OXFORD & NEWCASTLE, England--(BUSINESS WIRE)--
e-Therapeutics provides update on ETS2101 phase I trial in brain cancer
No serious drug-related adverse events after five dose escalation steps; patients to be enrolled at higher dose levels
Oxford and Newcastle, UK, 7 January 2014 – e-Therapeutics plc today announces that the investigator-led phase I trial of ETS2101 in brain cancer will continue into 2014. Five dose escalation steps have been completed without any drug-related serious adverse events and the investigator therefore intends to enrol further patients at higher dose levels.

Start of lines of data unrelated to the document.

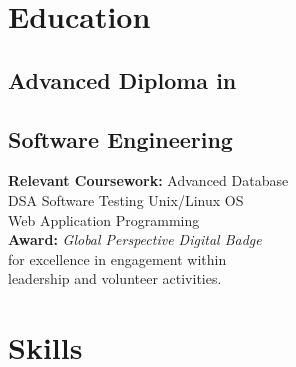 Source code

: \documentclass[]{DavidPietrocola-resume}
\begin{document}
\lastupdated



\begin{minipage}[t]{0.37\textwidth} 


\section{Education} 

\subsection{Advanced Diploma in}
\subsection{Software Engineering}

{\bf Relevant Coursework:} Advanced Database \\ DSA \textbullet{} Software Testing \textbullet{} Unix/Linux OS \\ Web Application Programming\\
{\bf Award:} \textit{Global Perspective Digital Badge}\\for excellence in engagement within\\leadership and volunteer activities. 



\section{Skills}

\end{minipage}
\end{document}
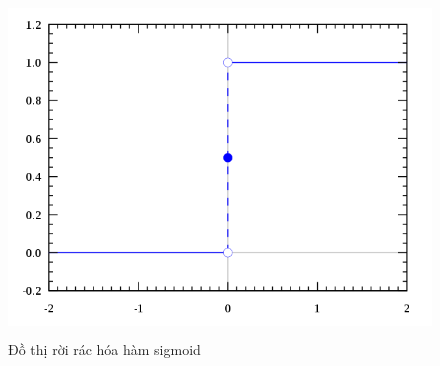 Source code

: \begin{figure}[h!]
\centering
\includegraphics[height=3.5in, keepaspectratio=true]{step.png}
\caption{Đồ thị rời rác hóa hàm sigmoid}
\end{figure}\\

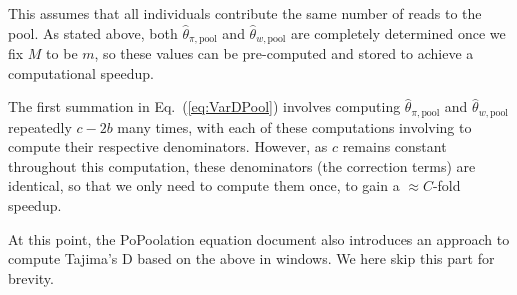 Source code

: \documentclass[a4paper,fontsize=9pt,DIV=14]{scrartcl}
\newcounter{todo}
\newcommand\todo[1]{}
\newcommand\eqnref[1]{Eq.~(\ref{#1})}
\begin{document}
This assumes that all individuals contribute the same number of reads to the pool.
As stated above, both $\widehat{\theta}_{\pi,\text{pool}}$ and $\widehat{\theta}_{w, \text{pool}}$ are completely determined once we fix $M$ to be $m$, so these values can be pre-computed and stored to achieve a computational speedup.

The first summation in \eqnref{eq:VarDPool} involves computing $\widehat{\theta}_{\pi,\text{pool}}$ and 
$\widehat{\theta}_{w,\text{pool}}$ repeatedly $c-2b$ many times, 
with each of these computations involving to compute their respective denominators.
However, as $c$ remains constant throughout this computation, these denominators (the correction terms)
are identical, so that we only need to compute them once, to gain a $\approx C$-fold speedup.

At this point, the PoPoolation equation document also introduces an approach to compute Tajima's D based on the above in windows.
We here skip this part for brevity.




\end{document}
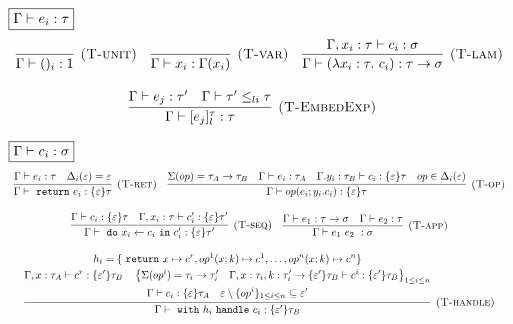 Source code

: \begin{figure}[t]
\footnotesize{
\noindent$\fbox{$\Gamma \vdash e_i : \tau$}$
\[
\begin{array}{c}

\infer[\textsc{(T-unit)}]
  {\Gamma \vdash ()_i : 1}
  {} \quad 

\infer[\textsc{(T-var)}]
  {\Gamma \vdash x_i : \Gamma(x_i)}
  {} \quad 

\infer[\textsc{(T-lam)}]
  {\Gamma \vdash (\lambda x_i: \tau.\ c_i) : \tau \rightarrow \sigma}
  {\Gamma, x_i:\tau \vdash c_i : \sigma} \\[3ex]
  
\infer[\textsc{(T-EmbedExp)}]
  {\Gamma \vdash [e_j]^\tau_l : \tau}
  {\Gamma \vdash e_j : \tau' & \Gamma \vdash \tau' \leq_{li} \tau} \quad  
\end{array} \\[3ex]
\]


\noindent$\fbox{$\Gamma \vdash c_i : \sigma$}$
\[
\begin{array}{c}

\infer[\textsc{(T-ret)}]
  {\Gamma\vdash \m{return} e_i : \{\varepsilon\}\tau }
  {\Gamma\vdash e_i : \tau & \Delta_i(\varepsilon) = \varepsilon} \quad 
  
\infer[\textsc{(T-op)}]
  {\Gamma\vdash op(e_i; y_i.c_i) : \{\varepsilon\}\tau }
  {\Sigma(op) = \tau_A \rightarrow \tau_B & \Gamma \vdash e_i : \tau_A & \Gamma. y_i:\tau_B\vdash c_i: \{\varepsilon\}\tau & op \in \Delta_i(\varepsilon)} \\[3ex]


\infer[\textsc{(T-seq)}]
  {\Gamma\vdash \m{do} x_i \leftarrow c_i \m{in} c_i' : \{\varepsilon\}\tau' }
  {\Gamma \vdash c_i : \{\varepsilon\}\tau & \Gamma, x_i:\tau \vdash c_i': \{\varepsilon\}\tau'} \quad 
  
  
\infer[\textsc{(T-app)}]
  {\Gamma\vdash e_1\ e_2\ : \sigma }
  {\Gamma \vdash e_1 : \tau \rightarrow \sigma & \Gamma \vdash e_2 : \tau} \\[3ex]
  
\infer[\textsc{(T-handle)}]
  {\Gamma\vdash \m{with} h_i \m{handle} c_i: \{\varepsilon'\} \tau_B}
  {\begin{gathered}
  h_i = \{\m{return} x \mapsto c^r, op^1(x;k) \mapsto c^1, \dots, op^n(x;k) \mapsto c^n \}\\
  \Gamma, x: \tau_A \vdash c^r : \{\varepsilon'\}\tau_B \quad
  \left\{ \Sigma(op^i) = \tau_i \rightarrow \tau_i'  \quad \Gamma, x:\tau_i, k:\tau_i' \rightarrow \{\varepsilon'\}\tau_B \vdash c^i: \{\varepsilon'\}\tau_B    \right\}_{1 \leq i \leq n} \\
  \Gamma \vdash c_i : \{\varepsilon\}\tau_A \quad \varepsilon \setminus \{op^i\}_{1 \leq i \leq n} \subseteq \varepsilon'
  \end{gathered}} \\[3ex]
  

\end{array}\]}
\end{figure}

The trial includes patients with advanced primary or secondary brain cancer that has recurred after treatment with established therapies. It is being conducted by Professor Santosh Kesari, MD, PhD, director of neuro-oncology at the UC San Diego Moores Cancer Center in La Jolla, California. The primary objective of the trial is to evaluate the safety of ETS2101 and establish an appropriate dose for further studies. Secondary objectives include initial assessment of the drug’s activity and study of its pharmacokinetics (distribution in the body and brain).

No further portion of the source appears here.